Rushed out in 1970 as a way to bide time as the Who toiled away on their follow-up to Tommy, Live at Leeds wasn't intended to be the definitive Who live album, and many collectors maintain that the band had better shows available on bootlegs.
But those shows weren't easily available whereas Live at Leeds was, and even if this show may not have been the absolute best, it's so damn close to it that it would be impossible for anybody but aficionados to argue.
Here, the Who sound vicious -- as heavy as Led Zeppelin but twice as volatile -- as they careen through early classics with the confidence of a band that had finally achieved acclaim but had yet to become preoccupied with making art.
In that regard, this recording -- in its many different forms -- may have been perfectly timed in terms of capturing the band at a pivotal moment in its history.
There is certainly no better record of how this band was a volcano of violence on-stage, teetering on the edge of chaos but never blowing apart.
This was most true on the original LP, which was a trim six tracks, three of them covers ("Young Man Blues," "Summertime Blues," "Shakin' All Over") and three originals from the mid-'60s, two of those ("Substitute," "My Generation") vintage parts of their repertory and only "Magic Bus" representing anything resembling a recent original, with none bearing a trace of their mod roots.
This was pure, distilled power, all the better for its brevity; throughout the '70s the album was seen as one of the gold standards in live rock & roll, and certainly it had a fury that no proper Who studio album achieved.
It was also notable as one of the earliest legitimate albums to implicitly acknowledge -- and go head to head with -- the existence of bootleg LPs.
Indeed, its very existence owed something to the efforts of Pete Townshend and company to stymie the bootleggers.

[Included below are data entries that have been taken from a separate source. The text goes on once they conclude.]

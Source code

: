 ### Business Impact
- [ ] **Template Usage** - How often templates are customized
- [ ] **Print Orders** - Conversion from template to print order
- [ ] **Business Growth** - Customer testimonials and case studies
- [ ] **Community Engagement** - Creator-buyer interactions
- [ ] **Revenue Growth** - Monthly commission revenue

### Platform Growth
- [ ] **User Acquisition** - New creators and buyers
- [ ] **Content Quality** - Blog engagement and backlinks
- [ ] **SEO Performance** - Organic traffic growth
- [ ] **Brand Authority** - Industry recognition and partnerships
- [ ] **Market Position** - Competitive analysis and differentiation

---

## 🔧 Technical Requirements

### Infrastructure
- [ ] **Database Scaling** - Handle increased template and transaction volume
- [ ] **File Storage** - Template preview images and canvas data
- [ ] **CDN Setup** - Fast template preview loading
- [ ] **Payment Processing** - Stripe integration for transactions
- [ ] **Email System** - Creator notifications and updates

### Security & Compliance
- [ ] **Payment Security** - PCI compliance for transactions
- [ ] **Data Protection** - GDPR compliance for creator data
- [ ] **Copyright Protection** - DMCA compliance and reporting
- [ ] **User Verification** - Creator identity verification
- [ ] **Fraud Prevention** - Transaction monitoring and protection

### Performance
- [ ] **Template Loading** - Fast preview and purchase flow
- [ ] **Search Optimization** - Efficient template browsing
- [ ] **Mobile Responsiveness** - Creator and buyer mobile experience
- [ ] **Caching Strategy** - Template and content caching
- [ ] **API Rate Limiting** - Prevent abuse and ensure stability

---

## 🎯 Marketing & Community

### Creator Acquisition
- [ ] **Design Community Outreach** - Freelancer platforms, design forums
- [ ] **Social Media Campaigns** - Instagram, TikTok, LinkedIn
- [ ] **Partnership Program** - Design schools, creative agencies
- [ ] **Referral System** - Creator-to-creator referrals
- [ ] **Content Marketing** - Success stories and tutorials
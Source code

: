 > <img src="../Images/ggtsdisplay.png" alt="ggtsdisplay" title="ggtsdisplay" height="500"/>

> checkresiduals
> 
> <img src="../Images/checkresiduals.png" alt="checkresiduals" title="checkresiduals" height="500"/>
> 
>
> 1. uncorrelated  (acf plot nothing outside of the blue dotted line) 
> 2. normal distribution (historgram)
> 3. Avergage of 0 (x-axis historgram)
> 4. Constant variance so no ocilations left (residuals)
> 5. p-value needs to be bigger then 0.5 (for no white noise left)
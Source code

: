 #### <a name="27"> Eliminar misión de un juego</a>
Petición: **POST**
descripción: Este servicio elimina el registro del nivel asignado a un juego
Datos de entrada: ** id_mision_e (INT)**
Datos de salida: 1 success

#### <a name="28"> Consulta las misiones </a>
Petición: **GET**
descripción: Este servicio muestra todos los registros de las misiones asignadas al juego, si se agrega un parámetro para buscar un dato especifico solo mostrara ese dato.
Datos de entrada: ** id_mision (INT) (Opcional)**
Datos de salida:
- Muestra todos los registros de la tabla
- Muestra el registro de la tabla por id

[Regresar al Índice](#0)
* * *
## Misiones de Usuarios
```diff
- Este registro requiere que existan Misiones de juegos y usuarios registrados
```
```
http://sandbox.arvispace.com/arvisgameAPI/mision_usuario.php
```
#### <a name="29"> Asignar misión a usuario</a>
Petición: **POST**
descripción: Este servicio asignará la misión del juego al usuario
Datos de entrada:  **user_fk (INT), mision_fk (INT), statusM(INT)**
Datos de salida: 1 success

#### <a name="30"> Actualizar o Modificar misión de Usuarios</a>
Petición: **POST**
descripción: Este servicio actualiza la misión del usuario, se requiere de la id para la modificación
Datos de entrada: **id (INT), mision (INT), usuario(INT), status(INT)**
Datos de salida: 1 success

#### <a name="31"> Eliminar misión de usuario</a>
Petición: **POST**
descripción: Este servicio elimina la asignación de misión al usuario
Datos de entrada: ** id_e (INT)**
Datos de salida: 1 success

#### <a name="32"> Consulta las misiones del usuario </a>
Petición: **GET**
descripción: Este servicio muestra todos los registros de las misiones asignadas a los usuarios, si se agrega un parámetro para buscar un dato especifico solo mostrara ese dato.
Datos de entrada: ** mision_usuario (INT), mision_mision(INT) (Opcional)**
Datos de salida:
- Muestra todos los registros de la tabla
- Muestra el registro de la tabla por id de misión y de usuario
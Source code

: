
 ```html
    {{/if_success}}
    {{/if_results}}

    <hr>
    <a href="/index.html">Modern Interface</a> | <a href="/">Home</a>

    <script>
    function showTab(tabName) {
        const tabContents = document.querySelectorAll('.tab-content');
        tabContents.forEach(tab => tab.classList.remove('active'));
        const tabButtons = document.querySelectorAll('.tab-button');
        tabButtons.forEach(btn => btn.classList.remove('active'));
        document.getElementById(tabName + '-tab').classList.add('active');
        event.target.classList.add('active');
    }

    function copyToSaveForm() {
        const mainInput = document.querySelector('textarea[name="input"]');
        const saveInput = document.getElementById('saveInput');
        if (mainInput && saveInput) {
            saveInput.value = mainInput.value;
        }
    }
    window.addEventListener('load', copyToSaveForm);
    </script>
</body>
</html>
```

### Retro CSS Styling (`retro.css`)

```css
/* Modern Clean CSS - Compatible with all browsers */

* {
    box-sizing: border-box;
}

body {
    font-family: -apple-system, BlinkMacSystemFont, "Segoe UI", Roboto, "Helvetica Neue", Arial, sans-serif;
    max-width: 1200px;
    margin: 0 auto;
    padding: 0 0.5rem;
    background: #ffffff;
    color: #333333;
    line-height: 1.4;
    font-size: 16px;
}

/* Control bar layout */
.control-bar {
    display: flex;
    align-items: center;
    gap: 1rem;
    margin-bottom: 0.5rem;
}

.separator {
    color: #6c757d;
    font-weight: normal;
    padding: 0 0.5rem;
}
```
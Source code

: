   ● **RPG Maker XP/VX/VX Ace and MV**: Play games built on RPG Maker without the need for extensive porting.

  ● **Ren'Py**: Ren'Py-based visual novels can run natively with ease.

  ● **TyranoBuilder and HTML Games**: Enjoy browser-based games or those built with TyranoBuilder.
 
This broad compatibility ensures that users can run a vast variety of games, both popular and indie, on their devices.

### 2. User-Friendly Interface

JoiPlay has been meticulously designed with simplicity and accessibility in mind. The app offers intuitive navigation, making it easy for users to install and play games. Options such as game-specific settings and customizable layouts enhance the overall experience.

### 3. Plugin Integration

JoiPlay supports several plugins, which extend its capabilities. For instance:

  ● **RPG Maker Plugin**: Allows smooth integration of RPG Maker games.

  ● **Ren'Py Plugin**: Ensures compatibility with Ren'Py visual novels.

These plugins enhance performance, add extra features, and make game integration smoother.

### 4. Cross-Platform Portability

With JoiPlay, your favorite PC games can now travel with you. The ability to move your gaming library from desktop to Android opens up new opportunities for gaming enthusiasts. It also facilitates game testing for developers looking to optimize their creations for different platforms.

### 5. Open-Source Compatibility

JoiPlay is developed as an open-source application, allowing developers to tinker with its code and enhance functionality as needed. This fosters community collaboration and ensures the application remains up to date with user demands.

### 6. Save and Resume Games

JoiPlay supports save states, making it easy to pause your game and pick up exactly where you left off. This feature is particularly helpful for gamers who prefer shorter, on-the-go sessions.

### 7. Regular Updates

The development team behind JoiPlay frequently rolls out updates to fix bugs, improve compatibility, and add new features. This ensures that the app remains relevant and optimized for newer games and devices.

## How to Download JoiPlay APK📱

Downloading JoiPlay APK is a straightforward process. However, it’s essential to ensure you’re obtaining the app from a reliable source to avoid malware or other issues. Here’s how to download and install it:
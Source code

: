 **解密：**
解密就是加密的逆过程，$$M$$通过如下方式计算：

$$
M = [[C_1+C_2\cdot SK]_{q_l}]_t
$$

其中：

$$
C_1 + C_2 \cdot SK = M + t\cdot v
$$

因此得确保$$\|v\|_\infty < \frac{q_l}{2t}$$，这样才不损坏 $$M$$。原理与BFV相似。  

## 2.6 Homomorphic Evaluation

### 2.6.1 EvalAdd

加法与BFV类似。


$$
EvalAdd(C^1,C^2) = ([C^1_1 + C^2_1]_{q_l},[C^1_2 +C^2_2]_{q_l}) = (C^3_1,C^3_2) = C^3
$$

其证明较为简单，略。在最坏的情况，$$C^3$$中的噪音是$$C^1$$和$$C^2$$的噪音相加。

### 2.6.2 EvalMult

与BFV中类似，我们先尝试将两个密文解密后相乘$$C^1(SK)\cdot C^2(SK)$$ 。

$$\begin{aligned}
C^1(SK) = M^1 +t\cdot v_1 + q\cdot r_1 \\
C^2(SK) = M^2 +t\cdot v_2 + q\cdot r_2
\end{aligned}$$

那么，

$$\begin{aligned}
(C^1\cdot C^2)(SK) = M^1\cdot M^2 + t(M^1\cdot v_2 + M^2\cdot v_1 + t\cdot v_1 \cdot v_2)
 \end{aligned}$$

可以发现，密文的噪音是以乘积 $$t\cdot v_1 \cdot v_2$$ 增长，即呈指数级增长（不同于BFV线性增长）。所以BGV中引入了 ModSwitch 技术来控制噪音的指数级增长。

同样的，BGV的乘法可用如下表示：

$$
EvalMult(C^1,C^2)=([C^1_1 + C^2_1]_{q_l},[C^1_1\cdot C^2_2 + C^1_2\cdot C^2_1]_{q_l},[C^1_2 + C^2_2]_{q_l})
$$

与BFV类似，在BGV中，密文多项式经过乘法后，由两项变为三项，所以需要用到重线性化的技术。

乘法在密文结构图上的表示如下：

The Who had made extensive recordings of performances along their 1969 tour, with the intention of preparing a live album from that material, but they recognized when it was over that none of them had the time or patience to go through the many dozens of hours of live performances in order to sort out what to use for the proposed album.
According to one account, the band destroyed those tapes in a massive bonfire, so that none of the material would ever surface without permission.
They then decided to go to the other extreme in preparing a live album, scheduling this concert at Leeds University and arranging the taping, determined to do enough that was worthwhile at the one show.
As it turned out, even here they generated an embarrassment of riches -- the band did all of Tommy, as audiences of the time would have expected (and, indeed, demanded), but as the opera was already starting to feel like an albatross hanging around the collective neck of the band (and especially Townshend), they opted to leave out any part of their most famous work apart from a few instrumental strains in one of the jams.
Instead, the original LP was limited to the six tracks named, and that was more than fine as far as anyone cared.
And fans who bought the LP got a package of extra treats for their money.
The album's plain brown sleeve was, itself, a nod and nudge to the bootleggers, resembling the packaging of such early underground LP classics as the Bob Dylan Great White Wonder set and the Rolling Stones concert bootleg Liver Than You'll Ever Be, from the latter group's 1969 tour -- and it was a sign of just how far the Who had come in just two years that they could possibly (and correctly) equate interest in their work as being on a par with Dylan and the Stones.
But Live at Leeds' jacket was a fold-out sleeve with a pocket that contained a package of memorabilia associated with the band, including a really cool poster, copies of early contracts, etc.
It was, along with Tommy, the first truly good job of packaging for this band ever to come from Decca Records; the label even chose to forgo the presence of its rainbow logo, carrying the bootleg pose to the plain label and handwritten song titles, and the note about not correcting the clicks and pops.
At the time, you just bought this as a fan, but looking back 30 or 40 years on, those now seem to be quietly heady days for the band (and for fans who had supported them for years), finally seeing the music world and millions of listeners catch up.